In terms of oven temperature, I don’t think it has to be screaming hot to roast vegetables. (Potatoes, yes - vegetables, no.) I preheat my oven to about 200°C and then turn it back to 180°C when I put the vegetables in. That translates to about 400°F for preheating, and 375°F when you put the vegetables in. With the amount of vegetables I have described, you can count on about forty minutes roasting time, but you do need to keep an eye on them. I stir them round at least once during the cooking time – twice is even better. You want them to be just beginning to brown up on the edges, but you definitely do not want them burned. If you want to make extra-special roast vegetables, toss some pieces of asparagus in with the vegetables twenty minutes before the end of the cooking time or add some sugar snap or snow peas ten minutes before the end of cooking time. When the vegetables have cooked, remove them from the oven.

Now the fun begins! There are so many things you can do with roast vegetables. In the first instance, they are great on their own as a side dish with just about anything. I’ve listed some other ideas below:

1. Make up couscous according to package directions. I recommend adding a chicken or vegetable stock cube to the water that you use to make the couscous for flavor. Now toss the couscous with some of the roast vegetables and a drizzle of olive oil. Adding some pine nuts and chopped fresh basil gives the dish an Italian flavor. You can either serve this dish hot, or allow to cool, pop in the fridge and use as a cold salad.

2. Stir the vegetables into cooked rice along with a bit of butter and salt and pepper to taste.

3. Cook some pasta according to package directions and add the roast vegetables with tomato or pesto sauce. If you like, you can add slices of cooked chicken breast to this, or fry up some bacon pieces to add to the mix.

4. Layer the roast vegetables with ready-to-cook lasagna sheets, tomato sauce, béchamel or cheese sauce and grated mozzarella cheese as you do to make ordinary lasagna. Bake for forty minutes at 170°C or 325°F until the top is golden brown.

5. Slice a piece of French bread almost in half, and fill with roast vegetables and your favourite cheese. You can add some sliced roast beef, pork or chicken as well if you like. Wrap the sandwich in aluminum foil and pop in the oven for about ten minutes on medium heat to warm through.

6. Stuff toasted pita bread with hummus and cold roasted vegetables.

7. Cook some pancetta or pieces of bacon until crispy. Toss into hot roast vegetables. Place on serving plates and top with a poached or lightly fried egg (or two). As you break the egg yolk, it will gently spill down over the bacony veg – yummy!

8. You can use roasted vegetables as a filling for omelettes.

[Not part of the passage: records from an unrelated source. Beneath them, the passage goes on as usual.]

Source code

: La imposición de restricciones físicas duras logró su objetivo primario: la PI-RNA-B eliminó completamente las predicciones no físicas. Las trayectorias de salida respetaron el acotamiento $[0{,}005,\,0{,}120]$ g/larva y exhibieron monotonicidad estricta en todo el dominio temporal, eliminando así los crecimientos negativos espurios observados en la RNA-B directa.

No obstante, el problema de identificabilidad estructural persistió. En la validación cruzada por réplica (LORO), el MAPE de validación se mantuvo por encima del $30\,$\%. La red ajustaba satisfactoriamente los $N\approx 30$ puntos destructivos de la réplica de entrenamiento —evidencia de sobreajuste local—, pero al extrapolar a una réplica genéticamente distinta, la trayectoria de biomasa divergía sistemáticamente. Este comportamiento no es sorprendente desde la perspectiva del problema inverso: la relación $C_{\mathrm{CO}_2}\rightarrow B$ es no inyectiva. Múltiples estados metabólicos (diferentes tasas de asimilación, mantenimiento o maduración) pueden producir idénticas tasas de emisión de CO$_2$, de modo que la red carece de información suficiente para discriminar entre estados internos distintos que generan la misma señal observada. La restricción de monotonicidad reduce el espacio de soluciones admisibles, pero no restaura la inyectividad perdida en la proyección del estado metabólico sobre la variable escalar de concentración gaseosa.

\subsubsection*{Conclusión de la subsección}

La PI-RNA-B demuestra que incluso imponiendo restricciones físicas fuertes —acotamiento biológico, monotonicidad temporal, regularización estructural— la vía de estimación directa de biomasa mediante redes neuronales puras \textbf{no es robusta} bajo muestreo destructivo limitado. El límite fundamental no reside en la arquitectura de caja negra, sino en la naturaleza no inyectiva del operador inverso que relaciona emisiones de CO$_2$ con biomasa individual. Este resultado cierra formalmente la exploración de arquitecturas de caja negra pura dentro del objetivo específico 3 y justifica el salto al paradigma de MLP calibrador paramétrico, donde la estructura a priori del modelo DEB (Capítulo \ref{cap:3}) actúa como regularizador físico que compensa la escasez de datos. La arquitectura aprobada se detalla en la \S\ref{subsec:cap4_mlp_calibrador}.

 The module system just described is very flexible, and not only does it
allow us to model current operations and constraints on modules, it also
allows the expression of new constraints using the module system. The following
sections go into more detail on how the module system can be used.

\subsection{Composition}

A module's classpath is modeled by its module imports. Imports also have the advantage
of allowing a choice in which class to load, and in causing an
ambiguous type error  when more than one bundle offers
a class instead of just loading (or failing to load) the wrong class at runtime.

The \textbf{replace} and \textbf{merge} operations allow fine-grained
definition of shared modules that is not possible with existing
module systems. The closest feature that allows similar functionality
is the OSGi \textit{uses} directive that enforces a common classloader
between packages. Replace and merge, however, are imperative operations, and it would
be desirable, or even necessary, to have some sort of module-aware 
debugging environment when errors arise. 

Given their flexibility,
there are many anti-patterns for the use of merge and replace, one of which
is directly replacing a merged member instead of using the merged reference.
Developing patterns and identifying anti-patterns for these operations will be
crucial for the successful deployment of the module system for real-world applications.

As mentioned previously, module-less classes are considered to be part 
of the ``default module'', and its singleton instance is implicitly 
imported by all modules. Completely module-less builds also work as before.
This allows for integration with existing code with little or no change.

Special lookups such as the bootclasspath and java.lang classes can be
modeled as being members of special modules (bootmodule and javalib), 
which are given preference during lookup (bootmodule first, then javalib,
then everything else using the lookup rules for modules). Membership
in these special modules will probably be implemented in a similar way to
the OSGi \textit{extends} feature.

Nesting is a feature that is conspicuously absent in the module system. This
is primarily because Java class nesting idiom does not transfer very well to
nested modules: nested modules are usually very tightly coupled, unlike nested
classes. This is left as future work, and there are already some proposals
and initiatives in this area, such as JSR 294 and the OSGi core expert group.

9. Make fajitas by tossing the roasted vegetables in some Mexican seasoning (you can buy packets in the grocery store), and wrapping them in warmed tortillas. You can also use strips of cooked steak and chicken along with the vegetables if you like. Top with guacamole, grated cheese, salsa and/or sour cream to taste. If you prefer your fajitas mild (as my family do) just take it easy on the seasoning, or leave it out altogether. Roast vegetables can also be used in enchiladas, burritos and quesadillas.

10. For a quick and easy eggplant-free ratatouille, warm a tin or two of drained chopped tomatoes (reserve the juice) in a saucepan and add some of the roasted vegetables. Cook together until warmed through, adding a bit of the reserved liquid if you feel it needs it.

As you can see, making a big pan (or two!) of roasted vegetables can be your ticket to several days of delicious, nutritious and easy meals. These ideas are only a beginning. Served hot or cold, Roasted Mediterranean Vegetables are an easy, nutritious and delicious way to serve your family a variety of healthy meals.